THE RECORDS Start Marker

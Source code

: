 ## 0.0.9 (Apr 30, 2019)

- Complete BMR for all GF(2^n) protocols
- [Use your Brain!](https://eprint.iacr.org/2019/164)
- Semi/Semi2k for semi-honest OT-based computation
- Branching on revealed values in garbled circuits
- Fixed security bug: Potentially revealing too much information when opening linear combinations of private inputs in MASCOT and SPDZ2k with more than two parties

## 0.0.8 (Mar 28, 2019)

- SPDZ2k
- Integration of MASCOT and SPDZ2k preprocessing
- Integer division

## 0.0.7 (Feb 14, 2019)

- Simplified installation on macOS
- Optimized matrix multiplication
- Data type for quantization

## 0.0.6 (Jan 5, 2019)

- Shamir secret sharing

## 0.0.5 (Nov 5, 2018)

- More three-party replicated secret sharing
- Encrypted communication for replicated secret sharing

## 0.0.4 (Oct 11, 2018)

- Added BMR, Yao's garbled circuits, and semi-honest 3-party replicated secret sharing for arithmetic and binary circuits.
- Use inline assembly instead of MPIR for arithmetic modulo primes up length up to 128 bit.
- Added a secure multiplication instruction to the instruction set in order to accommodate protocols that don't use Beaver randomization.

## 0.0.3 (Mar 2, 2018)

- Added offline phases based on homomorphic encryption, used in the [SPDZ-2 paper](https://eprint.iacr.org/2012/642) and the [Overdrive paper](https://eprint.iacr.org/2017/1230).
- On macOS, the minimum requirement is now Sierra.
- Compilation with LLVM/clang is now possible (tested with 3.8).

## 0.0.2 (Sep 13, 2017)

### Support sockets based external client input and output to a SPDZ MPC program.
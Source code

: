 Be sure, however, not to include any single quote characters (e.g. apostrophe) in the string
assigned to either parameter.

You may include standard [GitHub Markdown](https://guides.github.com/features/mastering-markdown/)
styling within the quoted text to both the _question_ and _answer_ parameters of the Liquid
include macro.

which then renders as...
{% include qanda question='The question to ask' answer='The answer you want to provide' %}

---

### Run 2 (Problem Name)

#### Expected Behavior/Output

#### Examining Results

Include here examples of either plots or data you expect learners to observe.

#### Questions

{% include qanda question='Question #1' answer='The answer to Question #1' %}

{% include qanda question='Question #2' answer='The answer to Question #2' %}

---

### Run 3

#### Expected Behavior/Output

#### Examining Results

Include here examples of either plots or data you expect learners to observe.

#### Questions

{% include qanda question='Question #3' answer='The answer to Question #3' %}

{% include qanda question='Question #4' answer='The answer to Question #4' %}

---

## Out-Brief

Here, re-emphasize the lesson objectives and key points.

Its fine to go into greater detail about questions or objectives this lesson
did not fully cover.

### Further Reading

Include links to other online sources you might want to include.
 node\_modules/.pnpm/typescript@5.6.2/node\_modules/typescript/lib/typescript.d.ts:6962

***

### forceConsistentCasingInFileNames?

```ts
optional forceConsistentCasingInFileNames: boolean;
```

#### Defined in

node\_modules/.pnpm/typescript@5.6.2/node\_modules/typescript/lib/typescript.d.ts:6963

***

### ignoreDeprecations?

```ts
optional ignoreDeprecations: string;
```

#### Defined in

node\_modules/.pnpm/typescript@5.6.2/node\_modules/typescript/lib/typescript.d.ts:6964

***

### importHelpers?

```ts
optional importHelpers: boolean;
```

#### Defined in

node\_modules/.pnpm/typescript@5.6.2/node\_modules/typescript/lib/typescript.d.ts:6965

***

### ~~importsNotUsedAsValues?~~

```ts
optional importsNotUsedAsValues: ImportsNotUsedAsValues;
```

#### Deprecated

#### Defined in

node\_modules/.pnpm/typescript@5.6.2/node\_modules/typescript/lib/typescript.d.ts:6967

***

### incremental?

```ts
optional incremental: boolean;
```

THE RECORDS End Marker

INSTRUCTIONS FOR THE TASK:
Select, from the listing, all lines that include the word "garbled".

OUTPUT FOR THIS EXERCISE:
- Branching on revealed values in garbled circuits
- Added BMR, Yao's garbled circuits, and semi-honest 3-party replicated secret sharing for arithmetic and binary circuits.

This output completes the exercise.